## What needs to be done
Beginning at the line that contains "Generated by [AVA](https://ava.li).", repeat every line of the listing exactly through the final one.

►

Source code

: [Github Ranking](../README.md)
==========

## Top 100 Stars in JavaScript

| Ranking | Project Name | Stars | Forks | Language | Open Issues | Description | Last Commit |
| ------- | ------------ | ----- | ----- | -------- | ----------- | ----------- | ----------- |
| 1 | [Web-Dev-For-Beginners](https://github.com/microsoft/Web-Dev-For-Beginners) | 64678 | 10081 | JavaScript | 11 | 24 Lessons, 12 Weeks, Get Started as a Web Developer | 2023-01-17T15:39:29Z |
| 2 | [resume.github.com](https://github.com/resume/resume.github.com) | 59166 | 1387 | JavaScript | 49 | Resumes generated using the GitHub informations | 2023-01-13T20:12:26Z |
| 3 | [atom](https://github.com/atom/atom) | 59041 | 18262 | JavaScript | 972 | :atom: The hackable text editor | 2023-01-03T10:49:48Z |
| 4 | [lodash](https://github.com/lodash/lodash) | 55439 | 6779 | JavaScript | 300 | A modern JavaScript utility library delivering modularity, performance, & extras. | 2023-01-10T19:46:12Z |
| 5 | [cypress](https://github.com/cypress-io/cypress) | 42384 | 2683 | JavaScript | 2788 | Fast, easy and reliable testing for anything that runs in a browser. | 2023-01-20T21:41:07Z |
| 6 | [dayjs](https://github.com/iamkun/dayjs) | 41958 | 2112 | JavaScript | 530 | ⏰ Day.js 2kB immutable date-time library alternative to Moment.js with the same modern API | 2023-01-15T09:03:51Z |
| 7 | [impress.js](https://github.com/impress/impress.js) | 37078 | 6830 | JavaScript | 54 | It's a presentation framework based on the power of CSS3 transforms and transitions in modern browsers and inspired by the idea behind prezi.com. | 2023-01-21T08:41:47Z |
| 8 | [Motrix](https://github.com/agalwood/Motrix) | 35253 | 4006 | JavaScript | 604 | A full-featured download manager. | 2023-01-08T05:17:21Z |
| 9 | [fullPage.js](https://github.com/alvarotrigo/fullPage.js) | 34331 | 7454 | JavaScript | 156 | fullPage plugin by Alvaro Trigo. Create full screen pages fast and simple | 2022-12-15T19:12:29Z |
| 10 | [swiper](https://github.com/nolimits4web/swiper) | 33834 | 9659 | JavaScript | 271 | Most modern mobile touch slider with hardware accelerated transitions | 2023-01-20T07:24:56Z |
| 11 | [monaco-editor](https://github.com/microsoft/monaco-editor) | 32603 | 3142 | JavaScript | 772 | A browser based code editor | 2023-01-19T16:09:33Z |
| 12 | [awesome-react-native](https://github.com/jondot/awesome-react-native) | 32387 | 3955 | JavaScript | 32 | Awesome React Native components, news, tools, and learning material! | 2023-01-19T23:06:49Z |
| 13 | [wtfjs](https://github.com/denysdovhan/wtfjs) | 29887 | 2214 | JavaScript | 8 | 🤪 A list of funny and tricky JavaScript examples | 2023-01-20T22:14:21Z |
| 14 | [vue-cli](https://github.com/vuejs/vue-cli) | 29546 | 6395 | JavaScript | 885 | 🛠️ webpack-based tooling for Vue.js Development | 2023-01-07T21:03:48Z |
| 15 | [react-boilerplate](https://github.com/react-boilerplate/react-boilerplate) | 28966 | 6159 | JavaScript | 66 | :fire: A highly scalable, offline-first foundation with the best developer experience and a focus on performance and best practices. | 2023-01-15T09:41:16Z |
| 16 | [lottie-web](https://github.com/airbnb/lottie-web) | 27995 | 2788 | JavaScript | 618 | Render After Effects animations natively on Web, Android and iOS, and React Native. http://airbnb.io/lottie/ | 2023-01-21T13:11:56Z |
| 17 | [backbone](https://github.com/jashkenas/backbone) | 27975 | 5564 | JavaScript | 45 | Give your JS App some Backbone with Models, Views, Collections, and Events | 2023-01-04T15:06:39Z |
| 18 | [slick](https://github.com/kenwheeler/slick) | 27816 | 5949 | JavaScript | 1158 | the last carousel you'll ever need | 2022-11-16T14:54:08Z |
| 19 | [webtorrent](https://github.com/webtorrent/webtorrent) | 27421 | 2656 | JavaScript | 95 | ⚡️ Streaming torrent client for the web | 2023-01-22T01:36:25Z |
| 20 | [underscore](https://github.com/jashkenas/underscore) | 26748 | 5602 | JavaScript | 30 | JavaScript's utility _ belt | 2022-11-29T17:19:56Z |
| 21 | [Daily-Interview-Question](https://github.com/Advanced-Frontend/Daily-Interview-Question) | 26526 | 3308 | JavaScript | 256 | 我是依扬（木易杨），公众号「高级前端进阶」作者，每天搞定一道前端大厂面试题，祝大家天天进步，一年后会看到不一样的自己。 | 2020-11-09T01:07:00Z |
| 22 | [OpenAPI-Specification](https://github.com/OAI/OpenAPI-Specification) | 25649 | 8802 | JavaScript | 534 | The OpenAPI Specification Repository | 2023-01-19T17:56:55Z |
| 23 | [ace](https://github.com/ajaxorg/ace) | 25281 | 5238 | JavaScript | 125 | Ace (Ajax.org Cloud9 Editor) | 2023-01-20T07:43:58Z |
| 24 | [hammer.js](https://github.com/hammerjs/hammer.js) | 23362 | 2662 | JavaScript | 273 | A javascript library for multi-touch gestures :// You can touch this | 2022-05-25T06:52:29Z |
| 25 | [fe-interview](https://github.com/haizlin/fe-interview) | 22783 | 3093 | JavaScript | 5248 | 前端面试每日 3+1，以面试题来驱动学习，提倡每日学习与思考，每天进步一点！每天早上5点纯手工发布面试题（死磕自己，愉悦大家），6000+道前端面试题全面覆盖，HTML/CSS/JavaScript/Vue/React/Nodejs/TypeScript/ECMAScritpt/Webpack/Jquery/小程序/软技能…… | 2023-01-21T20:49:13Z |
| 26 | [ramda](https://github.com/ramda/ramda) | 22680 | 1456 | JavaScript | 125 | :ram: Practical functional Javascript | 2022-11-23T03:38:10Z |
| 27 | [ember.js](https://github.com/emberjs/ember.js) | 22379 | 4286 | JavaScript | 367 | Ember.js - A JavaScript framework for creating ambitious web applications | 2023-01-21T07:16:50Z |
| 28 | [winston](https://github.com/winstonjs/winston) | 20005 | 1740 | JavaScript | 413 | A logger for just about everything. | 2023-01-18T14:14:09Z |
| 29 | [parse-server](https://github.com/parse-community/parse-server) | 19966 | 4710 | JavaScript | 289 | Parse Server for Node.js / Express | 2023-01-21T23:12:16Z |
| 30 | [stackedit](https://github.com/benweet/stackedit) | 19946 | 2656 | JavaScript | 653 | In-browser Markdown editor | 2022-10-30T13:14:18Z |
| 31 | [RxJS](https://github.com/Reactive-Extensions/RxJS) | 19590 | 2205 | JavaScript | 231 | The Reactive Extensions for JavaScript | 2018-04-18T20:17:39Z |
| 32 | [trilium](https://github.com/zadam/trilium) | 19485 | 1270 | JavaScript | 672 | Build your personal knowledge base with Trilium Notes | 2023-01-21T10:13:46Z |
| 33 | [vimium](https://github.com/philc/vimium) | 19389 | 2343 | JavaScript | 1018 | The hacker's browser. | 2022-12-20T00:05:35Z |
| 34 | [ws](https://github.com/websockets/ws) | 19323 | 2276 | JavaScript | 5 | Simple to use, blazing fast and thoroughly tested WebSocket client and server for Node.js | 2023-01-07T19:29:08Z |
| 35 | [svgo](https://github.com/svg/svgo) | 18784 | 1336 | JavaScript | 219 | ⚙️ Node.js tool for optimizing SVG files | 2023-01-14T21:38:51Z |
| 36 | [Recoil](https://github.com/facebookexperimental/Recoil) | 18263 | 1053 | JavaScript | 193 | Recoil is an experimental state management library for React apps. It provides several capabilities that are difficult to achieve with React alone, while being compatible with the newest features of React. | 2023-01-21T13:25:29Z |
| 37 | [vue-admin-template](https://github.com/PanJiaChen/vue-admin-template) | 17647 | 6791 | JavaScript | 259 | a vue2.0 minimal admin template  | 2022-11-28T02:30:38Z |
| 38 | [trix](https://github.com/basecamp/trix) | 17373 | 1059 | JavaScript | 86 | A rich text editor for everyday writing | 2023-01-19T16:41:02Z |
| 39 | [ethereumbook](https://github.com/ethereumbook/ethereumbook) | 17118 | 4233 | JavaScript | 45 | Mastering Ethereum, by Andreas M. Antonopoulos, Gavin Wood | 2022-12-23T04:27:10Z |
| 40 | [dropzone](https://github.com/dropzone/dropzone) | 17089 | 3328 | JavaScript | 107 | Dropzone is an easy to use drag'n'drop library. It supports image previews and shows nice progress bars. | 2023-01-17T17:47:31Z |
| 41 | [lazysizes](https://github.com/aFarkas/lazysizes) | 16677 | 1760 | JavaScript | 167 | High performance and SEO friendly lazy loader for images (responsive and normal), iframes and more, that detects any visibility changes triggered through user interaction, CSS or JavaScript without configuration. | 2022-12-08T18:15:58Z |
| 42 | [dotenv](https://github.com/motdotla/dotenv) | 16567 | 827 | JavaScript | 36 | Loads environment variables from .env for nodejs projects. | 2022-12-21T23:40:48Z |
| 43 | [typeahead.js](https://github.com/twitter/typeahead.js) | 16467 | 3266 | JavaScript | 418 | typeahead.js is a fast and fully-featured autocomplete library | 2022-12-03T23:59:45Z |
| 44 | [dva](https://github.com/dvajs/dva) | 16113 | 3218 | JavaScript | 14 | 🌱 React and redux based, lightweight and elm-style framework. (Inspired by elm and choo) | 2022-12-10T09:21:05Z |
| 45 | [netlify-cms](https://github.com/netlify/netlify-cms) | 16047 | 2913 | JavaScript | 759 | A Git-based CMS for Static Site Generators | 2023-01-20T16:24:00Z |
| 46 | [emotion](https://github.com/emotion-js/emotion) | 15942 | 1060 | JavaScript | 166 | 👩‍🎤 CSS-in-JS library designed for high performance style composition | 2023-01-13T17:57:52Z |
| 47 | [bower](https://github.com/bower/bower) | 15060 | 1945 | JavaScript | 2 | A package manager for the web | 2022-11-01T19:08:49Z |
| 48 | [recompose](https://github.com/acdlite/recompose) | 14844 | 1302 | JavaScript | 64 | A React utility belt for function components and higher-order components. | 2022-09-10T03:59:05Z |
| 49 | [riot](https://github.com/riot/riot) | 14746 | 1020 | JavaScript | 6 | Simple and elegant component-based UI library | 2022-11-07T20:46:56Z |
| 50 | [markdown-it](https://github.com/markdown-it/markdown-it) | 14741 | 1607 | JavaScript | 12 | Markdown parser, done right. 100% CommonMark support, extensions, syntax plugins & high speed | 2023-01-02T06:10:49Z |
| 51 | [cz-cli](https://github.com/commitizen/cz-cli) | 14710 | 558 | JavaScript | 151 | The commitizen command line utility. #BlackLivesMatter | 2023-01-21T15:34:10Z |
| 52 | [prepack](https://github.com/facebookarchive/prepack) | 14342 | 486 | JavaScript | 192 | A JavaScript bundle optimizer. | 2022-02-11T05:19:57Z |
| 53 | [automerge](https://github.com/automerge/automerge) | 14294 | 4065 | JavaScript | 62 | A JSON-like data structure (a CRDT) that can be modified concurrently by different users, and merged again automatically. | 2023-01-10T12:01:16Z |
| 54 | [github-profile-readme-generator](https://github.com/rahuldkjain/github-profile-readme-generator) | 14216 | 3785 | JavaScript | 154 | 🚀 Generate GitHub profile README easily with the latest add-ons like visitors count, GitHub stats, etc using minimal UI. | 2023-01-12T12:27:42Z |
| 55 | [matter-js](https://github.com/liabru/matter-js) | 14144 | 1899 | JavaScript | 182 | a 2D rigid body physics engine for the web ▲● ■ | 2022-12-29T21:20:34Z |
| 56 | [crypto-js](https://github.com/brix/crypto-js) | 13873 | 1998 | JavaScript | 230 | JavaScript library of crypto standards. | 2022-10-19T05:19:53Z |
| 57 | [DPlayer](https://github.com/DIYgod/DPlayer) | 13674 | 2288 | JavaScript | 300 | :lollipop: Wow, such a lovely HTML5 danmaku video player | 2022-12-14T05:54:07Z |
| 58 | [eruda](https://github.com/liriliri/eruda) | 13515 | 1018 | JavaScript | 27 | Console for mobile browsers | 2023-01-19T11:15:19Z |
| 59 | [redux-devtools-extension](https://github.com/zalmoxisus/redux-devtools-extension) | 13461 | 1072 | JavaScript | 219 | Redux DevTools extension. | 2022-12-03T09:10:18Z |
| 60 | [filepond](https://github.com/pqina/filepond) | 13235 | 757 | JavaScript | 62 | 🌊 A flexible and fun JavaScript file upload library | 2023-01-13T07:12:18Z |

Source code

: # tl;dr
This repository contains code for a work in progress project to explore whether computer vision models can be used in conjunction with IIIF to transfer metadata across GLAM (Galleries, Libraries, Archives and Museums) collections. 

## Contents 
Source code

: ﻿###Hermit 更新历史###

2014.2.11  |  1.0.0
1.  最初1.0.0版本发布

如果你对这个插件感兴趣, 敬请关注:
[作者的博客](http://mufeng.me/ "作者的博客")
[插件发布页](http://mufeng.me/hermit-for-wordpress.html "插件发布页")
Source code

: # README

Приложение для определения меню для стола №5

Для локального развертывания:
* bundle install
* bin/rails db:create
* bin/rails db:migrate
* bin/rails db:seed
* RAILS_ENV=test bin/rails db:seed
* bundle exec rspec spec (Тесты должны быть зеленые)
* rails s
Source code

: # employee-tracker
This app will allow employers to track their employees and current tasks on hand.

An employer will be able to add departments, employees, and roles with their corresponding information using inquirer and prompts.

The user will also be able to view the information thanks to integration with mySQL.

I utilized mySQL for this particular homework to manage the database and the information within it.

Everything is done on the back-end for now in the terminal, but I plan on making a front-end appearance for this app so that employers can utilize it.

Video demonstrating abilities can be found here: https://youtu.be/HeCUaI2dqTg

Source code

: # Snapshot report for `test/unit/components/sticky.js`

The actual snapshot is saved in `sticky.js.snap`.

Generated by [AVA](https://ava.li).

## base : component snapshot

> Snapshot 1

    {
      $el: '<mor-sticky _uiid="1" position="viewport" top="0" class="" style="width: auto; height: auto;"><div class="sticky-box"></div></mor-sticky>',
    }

◄

## Written response
Generated by [AVA](https://ava.li).

## base : component snapshot

> Snapshot 1

    {
      $el: '<mor-sticky _uiid="1" position="viewport" top="0" class="" style="width: auto; height: auto;"><div class="sticky-box"></div></mor-sticky>',
    }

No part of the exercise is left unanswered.